Spark Jargon for Starters
This blog is to clear some of the starting troubles when newbie codes for Spark distributed computing. Apart from learning the APIs, one needs to equip themselves with cluster details to get best of the Spark power.
The starting point would be Cluster Mode Overview .
And some common questions that might pop up are:
- You still can’t understand the different processes in the Spark Standalone cluster and the parallelism.
- You ran the bin\start-slave.sh and found that it spawned the worker, which is actually a JVM. Is worker a JVM process or not?
- As per the above link, an executor is a process launched for an application on a worker node that runs tasks. Executor is also a JVM.
- Executors are per application. Then what is role of a worker? Does it co-ordinate with the executor and communicate the result back to the driver? or does the driver directly talks to the executor? If so, what is worker’s purpose then?

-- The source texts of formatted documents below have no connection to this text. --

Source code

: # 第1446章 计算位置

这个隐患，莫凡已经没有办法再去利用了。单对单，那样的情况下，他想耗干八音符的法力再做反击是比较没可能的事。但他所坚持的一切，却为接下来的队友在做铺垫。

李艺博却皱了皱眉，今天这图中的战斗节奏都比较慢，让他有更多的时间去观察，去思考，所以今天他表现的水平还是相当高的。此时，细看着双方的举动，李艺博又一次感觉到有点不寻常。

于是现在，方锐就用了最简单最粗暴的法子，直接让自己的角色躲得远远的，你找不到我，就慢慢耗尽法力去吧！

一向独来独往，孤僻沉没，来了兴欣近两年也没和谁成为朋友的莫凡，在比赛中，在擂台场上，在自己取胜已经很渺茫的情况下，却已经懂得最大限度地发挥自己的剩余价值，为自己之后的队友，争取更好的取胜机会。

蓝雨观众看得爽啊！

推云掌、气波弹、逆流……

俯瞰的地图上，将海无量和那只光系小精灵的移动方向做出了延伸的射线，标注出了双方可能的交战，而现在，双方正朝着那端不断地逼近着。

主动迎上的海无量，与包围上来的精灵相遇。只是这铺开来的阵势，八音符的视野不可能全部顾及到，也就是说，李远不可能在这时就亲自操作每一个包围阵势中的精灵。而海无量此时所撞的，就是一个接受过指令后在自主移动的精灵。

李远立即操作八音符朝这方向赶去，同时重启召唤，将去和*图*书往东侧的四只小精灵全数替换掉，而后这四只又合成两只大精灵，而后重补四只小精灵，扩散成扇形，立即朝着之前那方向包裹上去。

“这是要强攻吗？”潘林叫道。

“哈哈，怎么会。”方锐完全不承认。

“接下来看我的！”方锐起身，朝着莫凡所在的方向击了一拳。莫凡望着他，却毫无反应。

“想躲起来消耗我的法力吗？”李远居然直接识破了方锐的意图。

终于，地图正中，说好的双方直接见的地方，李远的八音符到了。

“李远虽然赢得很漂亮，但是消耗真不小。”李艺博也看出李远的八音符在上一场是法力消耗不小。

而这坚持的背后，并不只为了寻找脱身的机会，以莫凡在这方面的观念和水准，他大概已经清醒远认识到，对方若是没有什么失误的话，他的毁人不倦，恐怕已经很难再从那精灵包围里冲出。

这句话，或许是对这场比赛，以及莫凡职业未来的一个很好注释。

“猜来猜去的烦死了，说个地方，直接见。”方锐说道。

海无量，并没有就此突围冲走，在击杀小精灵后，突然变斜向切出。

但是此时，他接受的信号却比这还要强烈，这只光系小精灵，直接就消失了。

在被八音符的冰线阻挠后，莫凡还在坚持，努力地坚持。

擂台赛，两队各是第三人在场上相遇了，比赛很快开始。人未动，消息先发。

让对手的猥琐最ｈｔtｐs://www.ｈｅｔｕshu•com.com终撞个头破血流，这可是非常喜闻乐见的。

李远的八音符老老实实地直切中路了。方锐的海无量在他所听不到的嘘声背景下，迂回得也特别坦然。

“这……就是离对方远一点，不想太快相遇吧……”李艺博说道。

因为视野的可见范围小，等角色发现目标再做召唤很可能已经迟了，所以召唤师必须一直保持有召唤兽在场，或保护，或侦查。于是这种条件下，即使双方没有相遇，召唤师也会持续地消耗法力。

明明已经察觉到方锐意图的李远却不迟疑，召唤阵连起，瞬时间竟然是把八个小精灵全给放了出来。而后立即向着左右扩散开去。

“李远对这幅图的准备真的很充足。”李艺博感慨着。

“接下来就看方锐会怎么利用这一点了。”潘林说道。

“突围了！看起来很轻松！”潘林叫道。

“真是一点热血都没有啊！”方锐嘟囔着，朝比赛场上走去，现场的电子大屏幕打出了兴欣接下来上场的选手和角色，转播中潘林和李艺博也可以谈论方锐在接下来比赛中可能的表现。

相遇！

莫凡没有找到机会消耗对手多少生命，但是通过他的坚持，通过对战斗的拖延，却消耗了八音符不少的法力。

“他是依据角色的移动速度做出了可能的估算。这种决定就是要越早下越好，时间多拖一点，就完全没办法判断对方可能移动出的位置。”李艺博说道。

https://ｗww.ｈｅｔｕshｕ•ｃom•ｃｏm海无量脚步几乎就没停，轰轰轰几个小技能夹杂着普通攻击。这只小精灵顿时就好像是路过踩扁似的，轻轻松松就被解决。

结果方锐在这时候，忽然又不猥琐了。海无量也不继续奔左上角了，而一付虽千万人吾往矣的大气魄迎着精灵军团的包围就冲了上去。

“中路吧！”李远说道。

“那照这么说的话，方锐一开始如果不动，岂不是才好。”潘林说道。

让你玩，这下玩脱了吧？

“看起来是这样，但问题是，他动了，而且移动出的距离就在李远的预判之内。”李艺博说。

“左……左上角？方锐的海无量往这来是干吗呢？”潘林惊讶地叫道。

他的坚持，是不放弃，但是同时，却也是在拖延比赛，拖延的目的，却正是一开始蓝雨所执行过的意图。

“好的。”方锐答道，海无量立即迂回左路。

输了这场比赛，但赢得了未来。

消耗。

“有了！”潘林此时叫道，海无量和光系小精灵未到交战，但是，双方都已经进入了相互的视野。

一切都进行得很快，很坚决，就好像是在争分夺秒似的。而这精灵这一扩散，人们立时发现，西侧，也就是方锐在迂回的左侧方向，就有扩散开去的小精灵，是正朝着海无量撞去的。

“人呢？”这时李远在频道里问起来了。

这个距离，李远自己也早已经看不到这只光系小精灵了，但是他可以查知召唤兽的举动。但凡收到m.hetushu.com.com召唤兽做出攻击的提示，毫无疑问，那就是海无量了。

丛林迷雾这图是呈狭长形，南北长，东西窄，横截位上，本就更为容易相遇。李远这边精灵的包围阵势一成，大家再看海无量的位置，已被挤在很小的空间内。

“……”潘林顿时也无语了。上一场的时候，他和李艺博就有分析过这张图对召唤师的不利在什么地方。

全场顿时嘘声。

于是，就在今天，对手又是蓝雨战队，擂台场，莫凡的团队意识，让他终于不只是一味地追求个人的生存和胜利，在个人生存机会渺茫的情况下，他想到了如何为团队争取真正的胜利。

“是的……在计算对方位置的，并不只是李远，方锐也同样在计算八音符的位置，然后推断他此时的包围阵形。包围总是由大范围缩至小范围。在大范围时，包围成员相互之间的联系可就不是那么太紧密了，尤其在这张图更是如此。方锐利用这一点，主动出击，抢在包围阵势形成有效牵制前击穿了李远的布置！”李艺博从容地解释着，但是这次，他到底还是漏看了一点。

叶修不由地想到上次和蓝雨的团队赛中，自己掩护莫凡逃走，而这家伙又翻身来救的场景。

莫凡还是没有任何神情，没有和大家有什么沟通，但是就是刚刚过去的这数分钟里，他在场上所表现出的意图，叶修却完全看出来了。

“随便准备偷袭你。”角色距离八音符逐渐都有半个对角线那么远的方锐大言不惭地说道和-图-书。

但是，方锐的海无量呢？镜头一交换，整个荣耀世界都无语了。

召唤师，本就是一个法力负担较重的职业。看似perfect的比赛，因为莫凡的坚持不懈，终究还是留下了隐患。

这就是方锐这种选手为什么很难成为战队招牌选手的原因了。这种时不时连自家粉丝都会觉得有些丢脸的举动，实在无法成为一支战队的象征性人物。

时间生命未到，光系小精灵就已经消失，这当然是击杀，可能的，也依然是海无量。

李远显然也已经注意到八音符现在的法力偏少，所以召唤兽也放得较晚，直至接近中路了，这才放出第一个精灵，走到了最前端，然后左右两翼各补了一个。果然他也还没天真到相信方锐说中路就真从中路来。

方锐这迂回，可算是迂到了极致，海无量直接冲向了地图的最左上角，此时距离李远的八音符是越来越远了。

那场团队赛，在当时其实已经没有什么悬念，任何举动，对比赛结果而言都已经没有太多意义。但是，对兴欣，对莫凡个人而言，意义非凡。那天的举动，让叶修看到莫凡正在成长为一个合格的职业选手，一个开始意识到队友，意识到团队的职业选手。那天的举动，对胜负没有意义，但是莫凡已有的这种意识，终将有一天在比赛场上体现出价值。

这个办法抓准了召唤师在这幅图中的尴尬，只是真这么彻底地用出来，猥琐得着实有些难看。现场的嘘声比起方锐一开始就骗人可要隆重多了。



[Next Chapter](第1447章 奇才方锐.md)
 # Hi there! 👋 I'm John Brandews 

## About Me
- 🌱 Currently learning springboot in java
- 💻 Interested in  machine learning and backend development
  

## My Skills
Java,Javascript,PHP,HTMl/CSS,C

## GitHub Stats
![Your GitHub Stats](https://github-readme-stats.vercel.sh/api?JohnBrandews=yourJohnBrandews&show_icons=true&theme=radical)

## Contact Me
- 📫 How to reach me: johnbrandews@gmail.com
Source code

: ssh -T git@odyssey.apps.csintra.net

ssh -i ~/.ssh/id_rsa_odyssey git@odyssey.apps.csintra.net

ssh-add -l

- How to control the number of executors for an application?
- Can the tasks be made to run in parallel inside the executor? If so, how to configure the number of threads for an executor?
- What is the relation between worker, executors and executor cores ( — total-executor-cores)?
- what does it mean to have more workers per node?
Lets revisit the Spark Cluster mode details.
Spark uses a master/slave architecture. As you can see in the figure, it has one central coordinator (Driver) that communicates with many distributed workers (executors). The driver and each of the executors run in their own Java processes.
DRIVER
The driver is the process where the main method runs. First it converts the user program into tasks and after that it schedules the tasks on the executors.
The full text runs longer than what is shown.